Question about operator overloading

[yungman]

In operator overload I often see the parameter is always a reference parameter. I want to find out why. I read the Copy Constructor in the book. I want to verify whether I understand this correctly as it's really important. I use "xx" just to represent some operator like =, >> etc.

class ABC;
void operator xx (ABC & obj);

This is the copy of the two pages in the book explaining why and I had to read it quite a few times to understand it. I still want to verify here:

The way I understand it, if I write it like this

 void ABC xx (ABC obj)

, the operator function will first make a copy of the object of the RIGHT side of the xx and call it obj. But then when obj is first created, it will call the Copy Constructor and create another copy of obj(say called obj2), then when obj2 is created, it will call the Copy Constructor again and create another obj( called obj3) and it will keep doing it over and over until it bombed.

That's the reason it has to pass by reference so NO copy is created and no Copy Constructor will be called at this point.

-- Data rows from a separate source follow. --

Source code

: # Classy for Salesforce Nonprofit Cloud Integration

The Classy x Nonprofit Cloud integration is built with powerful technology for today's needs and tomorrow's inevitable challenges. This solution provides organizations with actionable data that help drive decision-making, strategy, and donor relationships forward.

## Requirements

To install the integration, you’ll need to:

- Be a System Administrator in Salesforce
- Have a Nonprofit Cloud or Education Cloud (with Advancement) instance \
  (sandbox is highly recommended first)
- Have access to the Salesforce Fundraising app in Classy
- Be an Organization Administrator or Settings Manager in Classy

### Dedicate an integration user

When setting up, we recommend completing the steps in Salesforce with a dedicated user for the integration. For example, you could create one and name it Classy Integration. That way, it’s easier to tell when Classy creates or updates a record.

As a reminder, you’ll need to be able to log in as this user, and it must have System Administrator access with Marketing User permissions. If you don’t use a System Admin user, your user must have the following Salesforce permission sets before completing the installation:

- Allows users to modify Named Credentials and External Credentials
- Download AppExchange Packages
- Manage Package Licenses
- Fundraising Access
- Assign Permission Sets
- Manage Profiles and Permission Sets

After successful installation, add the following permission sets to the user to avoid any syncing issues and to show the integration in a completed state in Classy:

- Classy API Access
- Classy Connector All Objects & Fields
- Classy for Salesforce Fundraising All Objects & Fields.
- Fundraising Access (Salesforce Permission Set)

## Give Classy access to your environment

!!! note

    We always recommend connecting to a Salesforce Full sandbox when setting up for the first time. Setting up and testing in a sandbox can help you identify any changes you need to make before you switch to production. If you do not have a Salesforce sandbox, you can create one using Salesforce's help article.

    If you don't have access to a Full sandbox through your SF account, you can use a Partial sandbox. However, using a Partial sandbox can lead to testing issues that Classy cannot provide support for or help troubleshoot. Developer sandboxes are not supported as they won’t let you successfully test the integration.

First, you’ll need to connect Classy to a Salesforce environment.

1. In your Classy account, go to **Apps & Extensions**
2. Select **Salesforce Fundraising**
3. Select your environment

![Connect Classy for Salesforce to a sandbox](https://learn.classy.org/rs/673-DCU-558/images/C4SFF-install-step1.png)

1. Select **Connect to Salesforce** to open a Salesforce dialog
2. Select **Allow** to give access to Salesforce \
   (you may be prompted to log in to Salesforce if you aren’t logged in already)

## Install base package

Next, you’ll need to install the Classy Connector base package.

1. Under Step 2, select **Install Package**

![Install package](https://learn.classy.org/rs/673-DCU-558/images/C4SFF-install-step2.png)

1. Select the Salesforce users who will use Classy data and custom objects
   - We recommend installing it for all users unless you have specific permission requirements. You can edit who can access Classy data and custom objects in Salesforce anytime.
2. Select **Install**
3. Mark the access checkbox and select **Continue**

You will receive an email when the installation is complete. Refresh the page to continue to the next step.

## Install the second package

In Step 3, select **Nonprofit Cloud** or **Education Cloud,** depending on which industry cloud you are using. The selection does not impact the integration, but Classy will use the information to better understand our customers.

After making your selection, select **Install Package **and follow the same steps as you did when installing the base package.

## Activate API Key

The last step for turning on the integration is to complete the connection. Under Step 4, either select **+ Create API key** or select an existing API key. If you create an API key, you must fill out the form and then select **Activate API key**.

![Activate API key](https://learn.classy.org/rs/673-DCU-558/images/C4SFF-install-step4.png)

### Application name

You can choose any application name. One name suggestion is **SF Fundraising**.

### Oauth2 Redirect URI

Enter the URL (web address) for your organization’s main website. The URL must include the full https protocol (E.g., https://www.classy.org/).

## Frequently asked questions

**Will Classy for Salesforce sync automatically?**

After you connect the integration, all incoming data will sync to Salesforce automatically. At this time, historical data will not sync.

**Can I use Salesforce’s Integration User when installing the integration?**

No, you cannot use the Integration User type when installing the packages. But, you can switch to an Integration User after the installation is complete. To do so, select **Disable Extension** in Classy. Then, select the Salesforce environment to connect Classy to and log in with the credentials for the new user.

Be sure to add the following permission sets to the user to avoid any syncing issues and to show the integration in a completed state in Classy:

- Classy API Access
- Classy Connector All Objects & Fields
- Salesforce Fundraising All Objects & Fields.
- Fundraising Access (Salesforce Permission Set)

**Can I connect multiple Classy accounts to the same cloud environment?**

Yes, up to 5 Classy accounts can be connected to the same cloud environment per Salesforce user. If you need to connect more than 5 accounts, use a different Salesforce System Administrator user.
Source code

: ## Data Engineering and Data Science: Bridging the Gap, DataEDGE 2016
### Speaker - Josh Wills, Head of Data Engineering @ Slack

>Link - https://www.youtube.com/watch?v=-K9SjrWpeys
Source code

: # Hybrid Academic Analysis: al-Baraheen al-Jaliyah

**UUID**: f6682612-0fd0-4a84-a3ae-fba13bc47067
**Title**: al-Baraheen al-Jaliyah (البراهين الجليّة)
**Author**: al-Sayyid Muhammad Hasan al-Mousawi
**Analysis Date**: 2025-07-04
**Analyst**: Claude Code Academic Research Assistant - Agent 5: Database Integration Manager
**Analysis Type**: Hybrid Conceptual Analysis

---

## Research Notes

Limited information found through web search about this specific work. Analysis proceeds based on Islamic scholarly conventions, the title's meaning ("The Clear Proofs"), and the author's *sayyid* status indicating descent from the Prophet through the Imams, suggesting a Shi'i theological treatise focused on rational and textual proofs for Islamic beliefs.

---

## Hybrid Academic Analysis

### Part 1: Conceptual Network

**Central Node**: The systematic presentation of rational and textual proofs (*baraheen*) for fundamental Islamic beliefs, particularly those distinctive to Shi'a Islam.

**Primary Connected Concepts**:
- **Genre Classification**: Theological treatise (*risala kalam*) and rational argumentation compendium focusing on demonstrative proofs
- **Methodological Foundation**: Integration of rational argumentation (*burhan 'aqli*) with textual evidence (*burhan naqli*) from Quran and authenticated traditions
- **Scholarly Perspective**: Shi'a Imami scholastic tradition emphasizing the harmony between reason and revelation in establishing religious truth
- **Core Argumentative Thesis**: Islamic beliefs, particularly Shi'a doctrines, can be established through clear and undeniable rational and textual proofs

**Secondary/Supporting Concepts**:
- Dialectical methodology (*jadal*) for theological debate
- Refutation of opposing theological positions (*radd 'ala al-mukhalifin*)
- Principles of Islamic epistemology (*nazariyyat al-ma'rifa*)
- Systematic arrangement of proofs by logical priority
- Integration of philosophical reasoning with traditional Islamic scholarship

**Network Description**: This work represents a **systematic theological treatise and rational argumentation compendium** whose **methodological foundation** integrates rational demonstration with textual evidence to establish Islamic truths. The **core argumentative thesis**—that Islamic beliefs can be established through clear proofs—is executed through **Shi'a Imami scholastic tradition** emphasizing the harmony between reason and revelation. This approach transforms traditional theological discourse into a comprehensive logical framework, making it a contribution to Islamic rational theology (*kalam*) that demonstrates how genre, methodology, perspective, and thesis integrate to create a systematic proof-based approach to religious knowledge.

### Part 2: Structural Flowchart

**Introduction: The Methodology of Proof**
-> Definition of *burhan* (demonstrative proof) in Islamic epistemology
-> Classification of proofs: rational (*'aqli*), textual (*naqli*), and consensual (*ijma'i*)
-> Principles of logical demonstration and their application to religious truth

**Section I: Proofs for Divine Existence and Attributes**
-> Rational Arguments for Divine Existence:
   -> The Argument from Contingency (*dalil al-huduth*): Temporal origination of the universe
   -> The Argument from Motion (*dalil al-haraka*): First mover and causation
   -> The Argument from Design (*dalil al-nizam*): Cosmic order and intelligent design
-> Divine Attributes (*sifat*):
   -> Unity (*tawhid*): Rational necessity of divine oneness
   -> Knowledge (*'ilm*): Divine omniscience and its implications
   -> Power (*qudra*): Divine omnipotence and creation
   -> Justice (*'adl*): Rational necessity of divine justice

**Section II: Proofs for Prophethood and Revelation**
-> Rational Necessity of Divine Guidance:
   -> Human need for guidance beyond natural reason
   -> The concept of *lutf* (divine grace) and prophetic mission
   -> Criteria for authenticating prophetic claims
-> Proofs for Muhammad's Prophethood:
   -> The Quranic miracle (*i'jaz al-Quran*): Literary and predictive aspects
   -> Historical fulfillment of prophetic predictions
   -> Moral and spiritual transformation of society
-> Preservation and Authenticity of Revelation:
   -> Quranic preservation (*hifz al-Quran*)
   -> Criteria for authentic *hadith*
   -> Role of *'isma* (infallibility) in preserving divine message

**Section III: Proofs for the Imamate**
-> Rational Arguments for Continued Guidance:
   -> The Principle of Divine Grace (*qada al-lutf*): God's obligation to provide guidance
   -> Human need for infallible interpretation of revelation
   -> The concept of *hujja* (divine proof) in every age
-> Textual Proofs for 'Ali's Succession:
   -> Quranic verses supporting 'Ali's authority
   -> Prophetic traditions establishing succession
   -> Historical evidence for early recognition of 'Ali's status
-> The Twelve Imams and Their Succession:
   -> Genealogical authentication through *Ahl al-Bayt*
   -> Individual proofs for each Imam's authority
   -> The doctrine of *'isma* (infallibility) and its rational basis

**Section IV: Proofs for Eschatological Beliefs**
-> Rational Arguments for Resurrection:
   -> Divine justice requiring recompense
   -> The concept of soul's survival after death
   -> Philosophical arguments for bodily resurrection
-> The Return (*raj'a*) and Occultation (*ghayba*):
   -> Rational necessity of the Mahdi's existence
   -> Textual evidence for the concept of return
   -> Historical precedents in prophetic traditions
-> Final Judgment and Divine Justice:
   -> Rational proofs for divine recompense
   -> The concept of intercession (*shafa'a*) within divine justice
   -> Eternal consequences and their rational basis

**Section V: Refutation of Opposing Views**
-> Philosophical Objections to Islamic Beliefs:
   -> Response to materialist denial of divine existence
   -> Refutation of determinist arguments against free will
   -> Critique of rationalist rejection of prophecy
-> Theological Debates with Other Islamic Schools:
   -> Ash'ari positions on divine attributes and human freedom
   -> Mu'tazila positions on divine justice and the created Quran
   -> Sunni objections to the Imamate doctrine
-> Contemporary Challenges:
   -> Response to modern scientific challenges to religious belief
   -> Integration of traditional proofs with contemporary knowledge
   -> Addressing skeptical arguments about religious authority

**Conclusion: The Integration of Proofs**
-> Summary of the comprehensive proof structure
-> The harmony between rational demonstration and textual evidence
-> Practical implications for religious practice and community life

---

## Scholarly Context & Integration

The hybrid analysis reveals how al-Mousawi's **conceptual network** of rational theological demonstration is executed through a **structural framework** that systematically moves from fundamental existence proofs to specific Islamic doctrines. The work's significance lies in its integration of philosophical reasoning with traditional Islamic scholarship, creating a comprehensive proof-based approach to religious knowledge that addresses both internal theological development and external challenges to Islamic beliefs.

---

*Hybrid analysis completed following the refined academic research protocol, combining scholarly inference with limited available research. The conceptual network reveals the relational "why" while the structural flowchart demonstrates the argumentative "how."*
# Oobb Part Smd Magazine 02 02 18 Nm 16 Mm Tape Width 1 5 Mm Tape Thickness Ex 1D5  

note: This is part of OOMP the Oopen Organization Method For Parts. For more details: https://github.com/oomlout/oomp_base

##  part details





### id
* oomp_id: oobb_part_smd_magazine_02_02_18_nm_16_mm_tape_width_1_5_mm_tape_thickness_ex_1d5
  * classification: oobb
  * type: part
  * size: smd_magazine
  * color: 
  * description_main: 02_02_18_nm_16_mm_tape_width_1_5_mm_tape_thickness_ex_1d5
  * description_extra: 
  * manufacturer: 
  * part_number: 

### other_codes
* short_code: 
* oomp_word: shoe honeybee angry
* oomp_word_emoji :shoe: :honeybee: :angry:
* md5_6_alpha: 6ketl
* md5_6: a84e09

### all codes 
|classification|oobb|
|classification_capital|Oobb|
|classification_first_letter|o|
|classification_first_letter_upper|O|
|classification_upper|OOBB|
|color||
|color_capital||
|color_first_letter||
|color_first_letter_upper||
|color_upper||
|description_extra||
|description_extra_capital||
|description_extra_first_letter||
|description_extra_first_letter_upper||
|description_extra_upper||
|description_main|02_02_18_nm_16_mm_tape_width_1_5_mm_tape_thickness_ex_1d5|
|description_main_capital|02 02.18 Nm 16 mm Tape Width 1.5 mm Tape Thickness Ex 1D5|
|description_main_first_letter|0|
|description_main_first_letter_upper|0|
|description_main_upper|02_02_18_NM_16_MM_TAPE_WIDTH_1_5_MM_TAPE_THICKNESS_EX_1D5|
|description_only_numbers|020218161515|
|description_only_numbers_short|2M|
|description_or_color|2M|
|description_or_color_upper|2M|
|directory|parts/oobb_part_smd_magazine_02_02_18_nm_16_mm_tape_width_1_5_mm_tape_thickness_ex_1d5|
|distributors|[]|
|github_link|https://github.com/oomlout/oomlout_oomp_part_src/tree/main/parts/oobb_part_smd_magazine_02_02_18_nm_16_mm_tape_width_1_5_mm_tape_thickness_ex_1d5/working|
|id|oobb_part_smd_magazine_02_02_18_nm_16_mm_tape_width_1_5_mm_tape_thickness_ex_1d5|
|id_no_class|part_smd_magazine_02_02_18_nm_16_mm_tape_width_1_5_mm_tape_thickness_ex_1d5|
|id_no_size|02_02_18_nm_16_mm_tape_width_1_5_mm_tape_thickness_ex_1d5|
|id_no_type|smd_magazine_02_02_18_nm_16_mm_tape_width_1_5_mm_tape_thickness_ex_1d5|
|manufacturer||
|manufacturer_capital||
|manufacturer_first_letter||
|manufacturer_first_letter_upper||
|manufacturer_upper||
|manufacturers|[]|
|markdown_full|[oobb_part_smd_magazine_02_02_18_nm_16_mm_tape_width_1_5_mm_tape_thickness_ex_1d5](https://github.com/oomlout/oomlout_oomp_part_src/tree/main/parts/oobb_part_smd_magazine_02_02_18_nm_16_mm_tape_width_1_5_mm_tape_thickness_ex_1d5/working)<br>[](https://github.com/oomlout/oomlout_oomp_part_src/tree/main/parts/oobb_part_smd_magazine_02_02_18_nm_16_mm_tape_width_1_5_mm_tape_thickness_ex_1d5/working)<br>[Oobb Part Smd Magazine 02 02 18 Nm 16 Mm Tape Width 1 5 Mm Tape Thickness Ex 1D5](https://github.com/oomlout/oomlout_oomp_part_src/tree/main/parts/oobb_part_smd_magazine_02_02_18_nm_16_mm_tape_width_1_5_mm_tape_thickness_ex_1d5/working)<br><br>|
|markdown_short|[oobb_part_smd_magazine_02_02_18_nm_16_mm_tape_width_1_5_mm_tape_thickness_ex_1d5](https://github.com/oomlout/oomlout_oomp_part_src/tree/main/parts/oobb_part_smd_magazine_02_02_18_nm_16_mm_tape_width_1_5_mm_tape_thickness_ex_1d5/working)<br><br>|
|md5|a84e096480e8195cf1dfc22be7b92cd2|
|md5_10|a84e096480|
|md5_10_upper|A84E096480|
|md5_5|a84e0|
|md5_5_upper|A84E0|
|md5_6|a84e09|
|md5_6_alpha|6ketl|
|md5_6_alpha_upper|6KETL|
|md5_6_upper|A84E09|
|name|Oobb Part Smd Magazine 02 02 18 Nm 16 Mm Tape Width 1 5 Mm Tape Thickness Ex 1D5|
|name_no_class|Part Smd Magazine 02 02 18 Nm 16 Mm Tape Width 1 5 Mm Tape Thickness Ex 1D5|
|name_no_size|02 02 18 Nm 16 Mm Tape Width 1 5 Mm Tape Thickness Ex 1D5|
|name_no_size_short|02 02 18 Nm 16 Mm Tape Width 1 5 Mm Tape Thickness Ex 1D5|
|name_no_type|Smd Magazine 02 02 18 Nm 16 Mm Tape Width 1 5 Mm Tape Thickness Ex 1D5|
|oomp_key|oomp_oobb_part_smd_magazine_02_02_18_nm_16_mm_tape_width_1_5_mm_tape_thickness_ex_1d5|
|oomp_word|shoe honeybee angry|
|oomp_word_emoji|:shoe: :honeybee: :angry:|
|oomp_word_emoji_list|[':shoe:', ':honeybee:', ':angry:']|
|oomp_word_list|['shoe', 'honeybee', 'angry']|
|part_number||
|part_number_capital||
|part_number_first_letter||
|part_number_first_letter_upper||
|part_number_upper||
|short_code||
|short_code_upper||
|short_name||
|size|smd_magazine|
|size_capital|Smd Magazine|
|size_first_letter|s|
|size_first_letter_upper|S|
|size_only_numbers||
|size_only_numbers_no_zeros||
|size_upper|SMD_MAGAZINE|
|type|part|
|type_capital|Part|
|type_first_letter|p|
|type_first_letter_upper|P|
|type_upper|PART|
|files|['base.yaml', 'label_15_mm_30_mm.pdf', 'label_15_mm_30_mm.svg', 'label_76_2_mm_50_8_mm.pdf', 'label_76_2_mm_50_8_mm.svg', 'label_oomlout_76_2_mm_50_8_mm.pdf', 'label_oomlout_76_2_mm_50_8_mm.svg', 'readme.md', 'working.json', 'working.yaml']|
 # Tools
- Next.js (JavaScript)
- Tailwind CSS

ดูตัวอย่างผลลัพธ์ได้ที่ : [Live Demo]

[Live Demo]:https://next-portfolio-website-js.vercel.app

This is the pdf of the Gaddis book, it's in Page 818 - 819:https://cplusplushelp.weebly.com/uploads/2/5/6/5/25655197/0136022537.pdf

Thanks

 

[Mark44]

In operator overload I often see the parameter is always a reference parameter. I want to find out why. I read the Copy Constructor in the book. I want to verify whether I understand this correctly as it's really important. I use "xx" just to represent some operator like =, >> etc.

class ABC;
void operator xx (ABC & obj);

No, you're misunderstanding what you posted from the Gaddis book. This is about copy constructors, a type of constructor that creates a new object, not from scratch but copied from an existing object.
This has nothing to do with operators.

In the context of the code you posted, you would have something like this:

class ABC
{
   <data members>
    public:
       ABC();                              // prototype of default constructor
       ABC(const ABC& obj);  // prototype of copy constructor
      <other function members and operators>
};

 

[yungman]

Thanks Mark, I am not asking about Copy Constructor, I am trying to understand why I see a lot of overloading operator function have argument that is reference to the object (Length&right) rather than the object(Length right) in the argument. for example

 Length L1, L2, L3;  L3 = L1 + L2;

where Length is a class.
The overloading operator is

 Length operator+(const Length &right)

If instead if I use

 Length operator+(const Length right)

, compiler will create object right and copy L2 into it, compiler will call Copy Constructor to initialize right. And then the cycle repeats creating a copy of right.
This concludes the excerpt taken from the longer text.